To study the variation of mach number for different altitude and also to study the variation of Mach number across the domain and at what distance from the inlet does the flow become supersonic and to compare with the analytical results.

Introduction

A de Laval nozzle (or convergent-divergent nozzle, CD nozzle or con-di nozzle) is a tube that is pinched in the middle, making a carefully balanced, asymmetric hourglass shape. It is used to accelerate a hot, pressurized gas passing through it to a higher supersonic speed in the axial (thrust) direction, by converting the heat energy of the flow into kinetic energy. Because of this, the nozzle is widely used in some types of steam turbines and rocket engine nozzles. It also sees use in supersonic jet engines.

Working

Its operation relies on the different properties of gases flowing at subsonic, sonic, and supersonic speeds. The speed of a subsonic flow of gas will increase if the pipe carrying it narrows because the mass flow rate is constant. The gas flow through a de Laval nozzle is isentropic (gas entropy is nearly constant). In a subsonic flow sound will propagate through the gas. At the "throat", where the cross-sectional area is at its minimum, the gas velocity locally becomes sonic (Mach number = 1.0), a condition called choked flow. As the nozzle cross-sectional area increases, the gas begins to expand and the gas flow increases to supersonic velocities where a sound wave will not propagate backward through the gas as viewed in the frame of reference of the nozzle (Mach number > 1.0).

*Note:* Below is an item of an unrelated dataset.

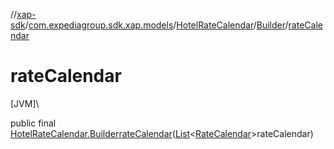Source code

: //[xap-sdk](../../../../index.md)/[com.expediagroup.sdk.xap.models](../../index.md)/[HotelRateCalendar](../index.md)/[Builder](index.md)/[rateCalendar](rate-calendar.md)

# rateCalendar

[JVM]\

public final [HotelRateCalendar.Builder](index.md)[rateCalendar](rate-calendar.md)([List](https://docs.oracle.com/javase/8/docs/api/java/util/List.html)&lt;[RateCalendar](../../-rate-calendar/index.md)&gt;rateCalendar)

As the gas exits the throat the increase in area allows for it to undergo a Joule-Thompson expansion wherein the gas expands at supersonic speeds from high to low pressure pushing the velocity of the mass flow beyond sonic speed.

When comparing the general geometric shape of the nozzle between the rocket and the jet engine, it only looks different at first glance, when in fact is about the same essential facts are noticeable on the same geometric cross-sections - that the combustion chamber in the jet engine must have the same "throat" (narrowing) in the direction of the outlet of the gas jet, so that the turbine wheel of the first stage of the jet turbine is always positioned immediately behind that narrowing, while any on the further stages of the turbine are located at the larger outlet cross section of the nozzle, where the flow accelerates.

Procedure

Model 

All Dimensions are in meters

Mesh

Mesh size 4mm

Models used 

Solver - Density based (It is used because the flow is compressible)

Velocity formulation -  Absolute

Time - Steady

2D space - Axisymmetric

Energy - On (Because we need to calculate temperature across the domain)

Viscous - k-epsilon - Standard - Standard wall functions 

Boundary conditions

Inlet - Pressure Inlet (Press - 101325 pa & Temp - 300K)

Outlet - Pressure Outlet (Press - 2735.775 pa)

Results

Mach number contour

Pressure contour

Temperature contour

Velocity contour

Plots

Velocity

Temperature

Pressure

Mach number = 1 at 0.53m (total lenght of the nozzle is 1 meter ), which is close to the throat section.

The nozzle can we divide into two section the first section is the converging section in that as the area decreases the mach number increases as the flow is subsonic and the second section is the diverging section. In the diverging section as the area increases the mach number increases as the flow starts to change fom sonic to supersonic.